Eigentlich ist Susan eine rationale Physikerin. Doch sie hat ein Talent: In ihrer Nähe öffnen sich die Menschen, irrationale Dinge geschehen. Diese Zweideutigkeit habe er beschreiben wollen, sagt der dänische Bestseller-Autor Peter Høeg über seinen Roman "Der Susan-Effekt".

Der dänische Schriftsteller Peter Høegwar nicht immer Schriftsteller: Er war früher ein studierter Tänzer und hat auch als Schauspieler gearbeitet. Er ist viel in der Welt herumgekommen, hat eine Zeit lang in der Karibik und Afrika gelebt.

Erst Mitte 30 setzte sich jenes Talent durch, mit dem er zu Weltruhm kam: Mit seinem zweiten Roman "Fräulein Smillas Gespür für Schnee" - ein literarischer Krimi erster Güte, millionenfach verkauft und als Hollywood-Kino verfilmt. Der neue Roman des 1957 geborenen Autors heißt "Der Susan-Effekt". Im Mittelpunkt steht eine Physikerin, die über eine besondere Gabe verfügt.
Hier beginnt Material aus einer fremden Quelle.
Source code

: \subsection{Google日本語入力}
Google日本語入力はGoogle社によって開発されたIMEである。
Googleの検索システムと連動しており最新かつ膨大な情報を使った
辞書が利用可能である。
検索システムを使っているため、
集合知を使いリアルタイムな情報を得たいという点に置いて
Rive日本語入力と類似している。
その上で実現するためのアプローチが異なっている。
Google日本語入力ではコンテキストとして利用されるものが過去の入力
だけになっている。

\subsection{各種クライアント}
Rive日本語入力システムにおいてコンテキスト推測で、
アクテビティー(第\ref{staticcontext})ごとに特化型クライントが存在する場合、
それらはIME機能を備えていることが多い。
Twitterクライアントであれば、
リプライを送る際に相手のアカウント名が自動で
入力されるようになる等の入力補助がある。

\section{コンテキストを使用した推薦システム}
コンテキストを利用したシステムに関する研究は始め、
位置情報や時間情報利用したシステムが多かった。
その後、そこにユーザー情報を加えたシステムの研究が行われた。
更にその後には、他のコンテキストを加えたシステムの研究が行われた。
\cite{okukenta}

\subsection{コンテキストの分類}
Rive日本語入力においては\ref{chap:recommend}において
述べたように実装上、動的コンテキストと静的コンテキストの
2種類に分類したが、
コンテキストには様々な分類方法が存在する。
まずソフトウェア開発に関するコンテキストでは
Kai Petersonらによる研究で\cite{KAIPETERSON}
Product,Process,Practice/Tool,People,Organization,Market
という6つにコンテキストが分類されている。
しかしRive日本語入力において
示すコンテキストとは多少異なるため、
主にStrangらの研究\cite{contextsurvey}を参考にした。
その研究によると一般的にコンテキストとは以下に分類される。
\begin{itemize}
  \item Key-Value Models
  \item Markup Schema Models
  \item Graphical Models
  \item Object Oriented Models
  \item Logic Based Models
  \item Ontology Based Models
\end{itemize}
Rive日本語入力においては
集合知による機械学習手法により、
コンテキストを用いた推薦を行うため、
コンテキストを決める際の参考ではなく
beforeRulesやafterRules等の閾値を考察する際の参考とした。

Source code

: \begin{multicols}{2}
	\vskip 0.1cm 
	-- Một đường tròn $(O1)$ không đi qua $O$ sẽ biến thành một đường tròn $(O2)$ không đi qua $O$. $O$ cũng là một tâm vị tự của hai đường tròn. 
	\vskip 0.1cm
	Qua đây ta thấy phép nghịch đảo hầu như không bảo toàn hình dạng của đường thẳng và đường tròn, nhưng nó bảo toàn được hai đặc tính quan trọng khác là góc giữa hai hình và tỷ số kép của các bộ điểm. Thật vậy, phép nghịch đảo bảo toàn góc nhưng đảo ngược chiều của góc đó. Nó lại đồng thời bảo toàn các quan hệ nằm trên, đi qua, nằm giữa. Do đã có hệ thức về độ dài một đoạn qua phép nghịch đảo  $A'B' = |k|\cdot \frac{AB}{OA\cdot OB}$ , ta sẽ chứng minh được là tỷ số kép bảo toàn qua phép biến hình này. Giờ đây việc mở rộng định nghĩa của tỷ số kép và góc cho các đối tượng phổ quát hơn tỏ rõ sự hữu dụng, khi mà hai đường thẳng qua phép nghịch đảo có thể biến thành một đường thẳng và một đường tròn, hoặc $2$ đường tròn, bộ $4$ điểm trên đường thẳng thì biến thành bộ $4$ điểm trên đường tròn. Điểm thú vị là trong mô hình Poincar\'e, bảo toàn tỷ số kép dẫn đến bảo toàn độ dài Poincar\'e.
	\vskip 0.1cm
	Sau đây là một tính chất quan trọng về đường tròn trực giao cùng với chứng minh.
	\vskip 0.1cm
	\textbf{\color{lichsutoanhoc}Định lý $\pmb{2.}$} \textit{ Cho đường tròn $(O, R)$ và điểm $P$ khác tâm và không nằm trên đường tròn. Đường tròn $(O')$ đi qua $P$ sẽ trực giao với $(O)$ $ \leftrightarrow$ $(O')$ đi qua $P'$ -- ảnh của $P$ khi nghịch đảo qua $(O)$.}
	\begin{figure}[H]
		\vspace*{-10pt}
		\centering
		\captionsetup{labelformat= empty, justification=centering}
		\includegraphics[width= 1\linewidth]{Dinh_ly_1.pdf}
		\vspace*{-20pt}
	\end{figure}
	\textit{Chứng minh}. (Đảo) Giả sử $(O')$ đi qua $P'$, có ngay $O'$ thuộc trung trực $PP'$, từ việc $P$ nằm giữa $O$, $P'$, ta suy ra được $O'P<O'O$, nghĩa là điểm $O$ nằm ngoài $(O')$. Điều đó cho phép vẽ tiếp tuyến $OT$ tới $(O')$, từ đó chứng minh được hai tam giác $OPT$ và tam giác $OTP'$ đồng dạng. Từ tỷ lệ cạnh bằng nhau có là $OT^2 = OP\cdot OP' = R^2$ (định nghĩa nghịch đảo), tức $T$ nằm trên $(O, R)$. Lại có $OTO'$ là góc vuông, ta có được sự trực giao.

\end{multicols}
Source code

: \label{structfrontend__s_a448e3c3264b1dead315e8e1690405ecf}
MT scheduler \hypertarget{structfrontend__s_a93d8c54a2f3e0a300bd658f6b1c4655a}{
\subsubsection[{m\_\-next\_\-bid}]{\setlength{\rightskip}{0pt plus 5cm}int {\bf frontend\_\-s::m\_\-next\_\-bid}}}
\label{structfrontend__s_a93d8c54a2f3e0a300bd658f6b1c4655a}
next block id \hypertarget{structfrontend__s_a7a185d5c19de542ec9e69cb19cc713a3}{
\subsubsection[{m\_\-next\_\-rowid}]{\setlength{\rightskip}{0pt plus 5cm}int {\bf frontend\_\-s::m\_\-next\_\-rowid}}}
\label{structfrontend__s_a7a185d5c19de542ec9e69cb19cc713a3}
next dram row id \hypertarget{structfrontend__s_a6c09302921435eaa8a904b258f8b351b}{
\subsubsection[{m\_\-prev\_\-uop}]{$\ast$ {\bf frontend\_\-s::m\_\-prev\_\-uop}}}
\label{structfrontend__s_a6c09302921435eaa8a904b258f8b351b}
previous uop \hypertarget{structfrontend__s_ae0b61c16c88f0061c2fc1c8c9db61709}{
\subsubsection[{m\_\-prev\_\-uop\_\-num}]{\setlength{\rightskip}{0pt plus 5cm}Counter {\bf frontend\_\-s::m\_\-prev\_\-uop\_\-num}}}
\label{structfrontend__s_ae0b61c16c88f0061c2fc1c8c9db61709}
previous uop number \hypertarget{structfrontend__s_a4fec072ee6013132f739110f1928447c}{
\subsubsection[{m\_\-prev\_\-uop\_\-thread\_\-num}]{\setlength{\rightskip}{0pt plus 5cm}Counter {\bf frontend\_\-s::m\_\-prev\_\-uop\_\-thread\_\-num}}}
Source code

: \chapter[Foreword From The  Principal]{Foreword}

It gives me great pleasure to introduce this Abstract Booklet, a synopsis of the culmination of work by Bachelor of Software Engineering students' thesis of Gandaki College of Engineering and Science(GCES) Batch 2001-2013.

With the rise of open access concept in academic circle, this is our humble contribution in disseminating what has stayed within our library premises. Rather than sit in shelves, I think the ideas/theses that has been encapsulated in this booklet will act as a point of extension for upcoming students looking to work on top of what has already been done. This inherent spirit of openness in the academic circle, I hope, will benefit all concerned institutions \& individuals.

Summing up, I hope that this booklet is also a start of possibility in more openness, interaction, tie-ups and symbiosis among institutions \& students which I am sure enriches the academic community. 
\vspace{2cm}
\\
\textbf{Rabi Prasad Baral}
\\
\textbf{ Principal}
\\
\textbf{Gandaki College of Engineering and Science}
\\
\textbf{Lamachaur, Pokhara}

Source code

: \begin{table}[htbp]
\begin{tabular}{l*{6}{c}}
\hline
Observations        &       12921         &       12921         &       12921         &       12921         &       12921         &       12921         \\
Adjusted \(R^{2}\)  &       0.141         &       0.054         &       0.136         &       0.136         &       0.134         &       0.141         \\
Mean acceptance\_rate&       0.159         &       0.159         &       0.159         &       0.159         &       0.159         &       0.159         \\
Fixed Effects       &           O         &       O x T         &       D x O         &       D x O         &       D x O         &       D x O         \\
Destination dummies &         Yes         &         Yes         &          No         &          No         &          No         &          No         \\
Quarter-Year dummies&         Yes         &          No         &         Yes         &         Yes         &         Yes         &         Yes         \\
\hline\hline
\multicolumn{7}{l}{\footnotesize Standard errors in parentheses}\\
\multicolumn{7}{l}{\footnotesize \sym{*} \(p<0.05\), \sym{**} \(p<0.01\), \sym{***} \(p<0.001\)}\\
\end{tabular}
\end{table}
Was ist der Susan-Effekt? Das beschreibt Peter Høeg im Gespräch mit Deutschlandradio Kultur folgendermaßen:

"Susan erschafft eine sehr tiefe Ehrlichkeit. Wenn sie in der Nähe von anderen Menschen ist, dann öffnen sich diese Menschen und erzählen ihre tiefsten Hoffnungen und Ängste. Man kann vielleicht sagen, dass es ein empathisches Talent ist."

Wie alles außer Kontrolle gerät

Auf der anderen Seite sei Susan als Naturwissenschaftlerin sehr rational, so beschreibt Høeg seine Figur. Sie glaube eigentlich an die Vernunft:

"Aber alles, was ihr passiert, gerät außer Kontrolle. Und es war mein Wunsch, meine Ambition, genau das zu beschreiben: Diese Zweideutigkeit zwischen einem rationalen Weltbild und einem Leben, das wirklich irrationell ist. Aber so ist das Leben, glaube ich, für uns alle. Wir leben ja in einer Kultur, die versucht, alles zu kontrollieren. Aber alles was wichtig ist – Leben, Tod, Liebe, Inspiration – ist jenseits unser Kontrolle."

Literatur und Spiel

Oft werde geglaubt, dass Literatur sehr ernsthaft sei und mit Intellektualismus viel zu tun habe, sagte Høeg.

"Aber Bücher und Kunst sind auch sehr spielerisch." Um Künstler zu sein, müsse man mit seinem inneren Kind in Verbindung bleiben. "Ich habe dieses innere Kind spielen lassen." Das zeige sich auch im Humor des Romans.

 

Peter Høeg: Der Susan-Effekt; Hanser-Verlag; 21,90 Euro

  

Mehr zum Thema:

Peter Høeg: "Der Susan-Effekt" - Wenn Menschen die Wahrheit sagen müssen
(Deutschlandradio Kultur, Buchkritik, 15.8.2015)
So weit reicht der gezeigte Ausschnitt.